Again either due to the limitations of data, there is no distinct relationship. Cooling/warming pairs of each farm appear to be clustered, however this is only because of the small data set used in this meta study. More studies may need to be conducted to fully assess this relationship.

It is important to note that this data is also affected by the minutia of the temperature changes recorded. The studies used for the purposes of this meta study were conducted of extremely long periods of time (3-25 years). During which time, the peak change in temperature on any given wind farm was 1.5 Kelvin, in Iowa in the CWEX study [8]. This may indicate there are a variety of other factors that may be influencing the relationship of turbine density and surface cooling and warming. We recommend Given that the presence of wind turbines and farms can materially affect the temperature of the microclimate surrounding the farm, firms should consider this factor when allocating a new wind farm site. Additionally, we recommend that further investigation be pursued in this area. Further all of the wind farms studied are on flat, grassy planes. It is plausible that different surfaces (ie, deserts, costal, inland) could produce less or more diurnal temperature effects. These are factors that should be considered in future, and investigated to determine an optimal wind farm site surface.

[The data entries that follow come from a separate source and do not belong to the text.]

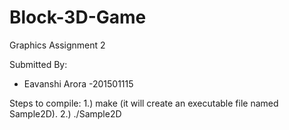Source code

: # Block-3D-Game
Graphics Assignment 2


Submitted By: 
- Eavanshi Arora
-201501115

Steps to compile:
1.) make (it will create an executable file named Sample2D).
2.) ./Sample2D

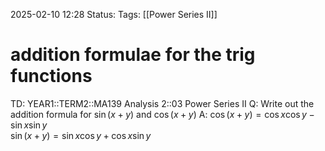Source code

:2025-02-10 12:28
Status: 
Tags: [[Power Series II]]
# addition formulae for the trig functions

TD: YEAR1::TERM2::MA139 Analysis 2::03 Power Series II
Q: Write out the addition formula for $\sin(x+y)$ and $\cos(x+y)$
A: $\cos(x + y) = \cos x \cos y - \sin x \sin y$  
$\sin(x + y) = \sin x \cos y + \cos x \sin y$
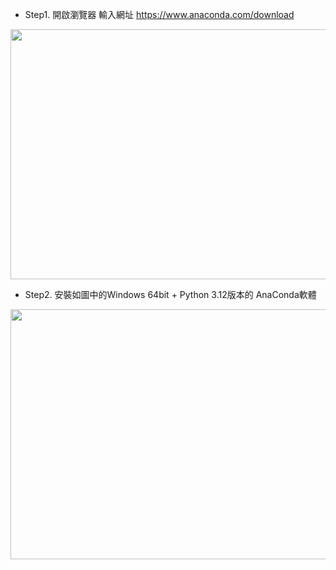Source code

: - Step1. 開啟瀏覽器 輸入網址 https://www.anaconda.com/download <br>
<img src = "install1.jpg" width="600" height="400" />
<br>
  
- Step2. 安裝如圖中的Windows 64bit + Python 3.12版本的 AnaConda軟體 <br>
<img src = "install2.jpg" width="600" height="400" />
<br>

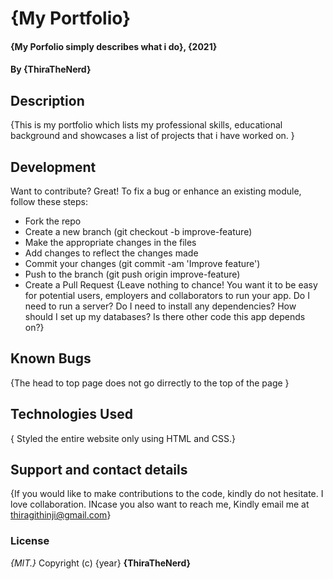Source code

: # {My Portfolio}
#### {My Porfolio simply describes what i do}, {2021}
#### By **{ThiraTheNerd}**
## Description
{This is my portfolio which lists my professional skills, educational background and showcases a list of projects that i have worked on. }
## Development
Want to contribute? Great!
To fix a bug or enhance an existing module, follow these steps:
* Fork the repo
* Create a new branch (git checkout -b improve-feature)
* Make the appropriate changes in the files
* Add changes to reflect the changes made
* Commit your changes (git commit -am 'Improve feature')
* Push to the branch (git push origin improve-feature)
* Create a Pull Request
{Leave nothing to chance! You want it to be easy for potential users, employers and collaborators to run your app. Do I need to run a server? Do I need to install any dependencies? How should I set up my databases? Is there other code this app depends on?}
## Known Bugs
{The head to top page does not go dirrectly to the top of the page }
## Technologies Used
{ Styled the entire website only using HTML and CSS.}
## Support and contact details
{If you would like to make contributions to the code, kindly do not hesitate. I love collaboration. INcase you also want to reach me, Kindly email me at thiragithinji@gmail.com}
### License
*{MIT.}*
Copyright (c) {year} **{ThiraTheNerd}**
  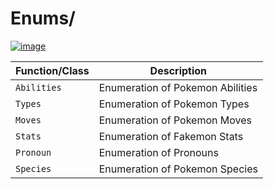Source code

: # Enums/

[![image](https://img.shields.io/discord/719343092963999804?color=%237289DA&label=Parallel%20Yonder&logo=discord&logoColor=white)](https://discord.gg/CENcTvnarE)

| Function/Class |          Description             |
|----------------|----------------------------------|
| `Abilities`    | Enumeration of Pokemon Abilities |
| `Types`        | Enumeration of Pokemon Types     |
| `Moves`        | Enumeration of Pokemon Moves     |
| `Stats`        | Enumeration of Fakemon Stats     |
| `Pronoun`      | Enumeration of Pronouns          |
| `Species`      | Enumeration of Pokemon Species   |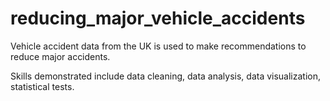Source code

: # reducing_major_vehicle_accidents
Vehicle accident data from the UK is used to make recommendations to reduce major accidents. 

Skills demonstrated include data cleaning, data analysis, data visualization, statistical tests.
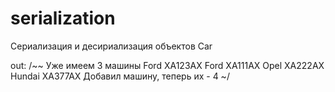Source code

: # serialization
Cериализация и десириализация объектов Car

out:
/~~
Уже имеем 3 машины
Ford XA123AX
Ford XA111AX
Opel XA222AX
Hundai XA377AX
Добавил машину, теперь их - 4
~/
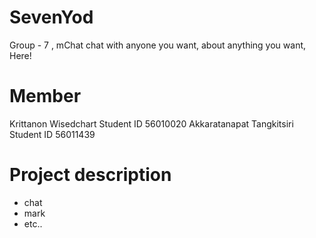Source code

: # SevenYod
Group - 7 , mChat chat with anyone you want, about anything you want, Here!

# Member
Krittanon Wisedchart Student ID 56010020
Akkaratanapat Tangkitsiri Student ID 56011439

# Project description
  - chat
  - mark
  - etc..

3.3 Thermal stratification

Thermal stratification is the process by which air is forced upwards due to thermal expansion and rise of air from the surface where temperatures are greater. This change results in decreasing net wind speed distribution [4,8].

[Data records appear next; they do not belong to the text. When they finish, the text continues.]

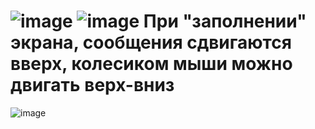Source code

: ![image](https://github.com/user-attachments/assets/b8f99767-6ca0-482c-a4ae-bff7f7ef0aed)
![image](https://github.com/user-attachments/assets/205820ed-4a84-48d4-b66f-bf59bad459e6)
При "заполнении" экрана, сообщения сдвигаются вверх, колесиком мыши можно двигать верх-вниз
===========================================================================================
![image](https://github.com/user-attachments/assets/5d6ddc55-fab9-4e4b-9ad1-b0e6290fdbf8)
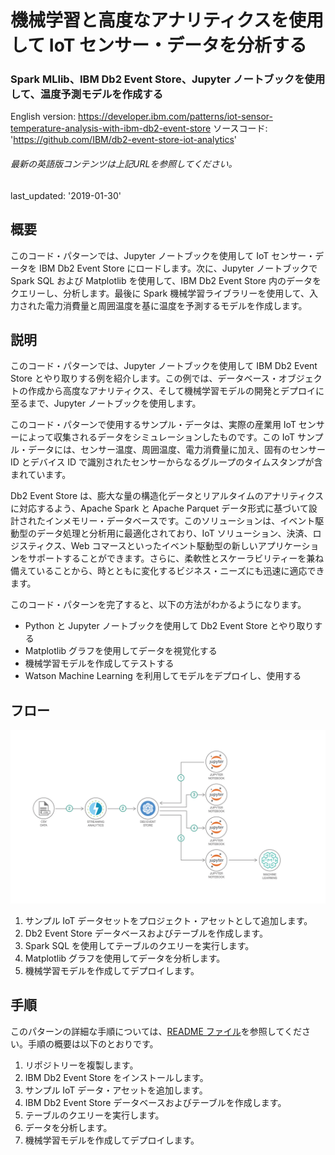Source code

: # 機械学習と高度なアナリティクスを使用して IoT センサー・データを分析する

### Spark MLlib、IBM Db2 Event Store、Jupyter ノートブックを使用して、温度予測モデルを作成する

English version: https://developer.ibm.com/patterns/iot-sensor-temperature-analysis-with-ibm-db2-event-store
  ソースコード: 'https://github.com/IBM/db2-event-store-iot-analytics'

###### 最新の英語版コンテンツは上記URLを参照してください。
last_updated: '2019-01-30'

 
## 概要

このコード・パターンでは、Jupyter ノートブックを使用して IoT センサー・データを IBM Db2 Event Store にロードします。次に、Jupyter ノートブックで Spark SQL および Matplotlib を使用して、IBM Db2 Event Store 内のデータをクエリーし、分析します。最後に Spark 機械学習ライブラリーを使用して、入力された電力消費量と周囲温度を基に温度を予測するモデルを作成します。

## 説明

このコード・パターンでは、Jupyter ノートブックを使用して IBM Db2 Event Store とやり取りする例を紹介します。この例では、データベース・オブジェクトの作成から高度なアナリティクス、そして機械学習モデルの開発とデプロイに至るまで、Jupyter ノートブックを使用します。

このコード・パターンで使用するサンプル・データは、実際の産業用 IoT センサーによって収集されるデータをシミュレーションしたものです。この IoT サンプル・データには、センサー温度、周囲温度、電力消費量に加え、固有のセンサー ID とデバイス ID で識別されたセンサーからなるグループのタイムスタンプが含まれています。

Db2 Event Store は、膨大な量の構造化データとリアルタイムのアナリティクスに対応するよう、Apache Spark と Apache Parquet データ形式に基づいて設計されたインメモリー・データベースです。このソリューションは、イベント駆動型のデータ処理と分析用に最適化されており、IoT ソリューション、決済、ロジスティクス、Web コマースといったイベント駆動型の新しいアプリケーションをサポートすることができます。さらに、柔軟性とスケーラビリティーを兼ね備えていることから、時とともに変化するビジネス・ニーズにも迅速に適応できます。

このコード・パターンを完了すると、以下の方法がわかるようになります。

* Python と Jupyter ノートブックを使用して Db2 Event Store とやり取りする
* Matplotlib グラフを使用してデータを視覚化する
* 機械学習モデルを作成してテストする
* Watson Machine Learning を利用してモデルをデプロイし、使用する

## フロー

![フロー](./images/iot_sensor.png)

1. サンプル IoT データセットをプロジェクト・アセットとして追加します。
1. Db2 Event Store データベースおよびテーブルを作成します。
1. Spark SQL を使用してテーブルのクエリーを実行します。
1. Matplotlib グラフを使用してデータを分析します。
1. 機械学習モデルを作成してデプロイします。

## 手順

このパターンの詳細な手順については、[README ファイル](https://github.com/IBM/db2-event-store-iot-analytics/blob/master/README.md)を参照してください。手順の概要は以下のとおりです。

1. リポジトリーを複製します。
1. IBM Db2 Event Store をインストールします。
1. サンプル IoT データ・アセットを追加します。
1. IBM Db2 Event Store データベースおよびテーブルを作成します。
1. テーブルのクエリーを実行します。
1. データを分析します。
1. 機械学習モデルを作成してデプロイします。

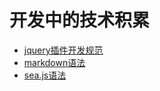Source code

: # 开发中的技术积累

*  [jquery插件开发规范](https://github.com/woodens/experience/blob/master/jquery%E6%8F%92%E4%BB%B6%E5%BC%80%E5%8F%91%E8%A7%84%E8%8C%83.md)
*  [markdown语法](https://github.com/woodens/experience/blob/master/markdown%E8%AF%AD%E6%B3%95.md)
*  [sea.js语法](https://github.com/woodens/experience/blob/master/sea.js%E8%AF%AD%E6%B3%95.md)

Thermal stratification is strongly related to the wind shear coefficient by the effect of convection currents on surface roughness of wind [9]. We investigate this relationship by showing changes in hub height of wind turbines is a key component in overall performance. As a vertical component, which is typically changed due to variations of temperature and wind speeds at different heights, this can be interpreted as wind shear. However, as the accurate measurement of temperatures per small height increases is difficult and not presented in literature we have chosen to derive this temperature change by taking the wind speed at two vertical points see section 3.1 [6].

141207.jpg

Figure 7. Average wind speed and temperature on a monthly basis at two evaluations on three different locations in south Pakistan. Top Left KatiBandar; Top Right Jati; Bottom Center Gharo. This data was chosen and graphed from tabulated data.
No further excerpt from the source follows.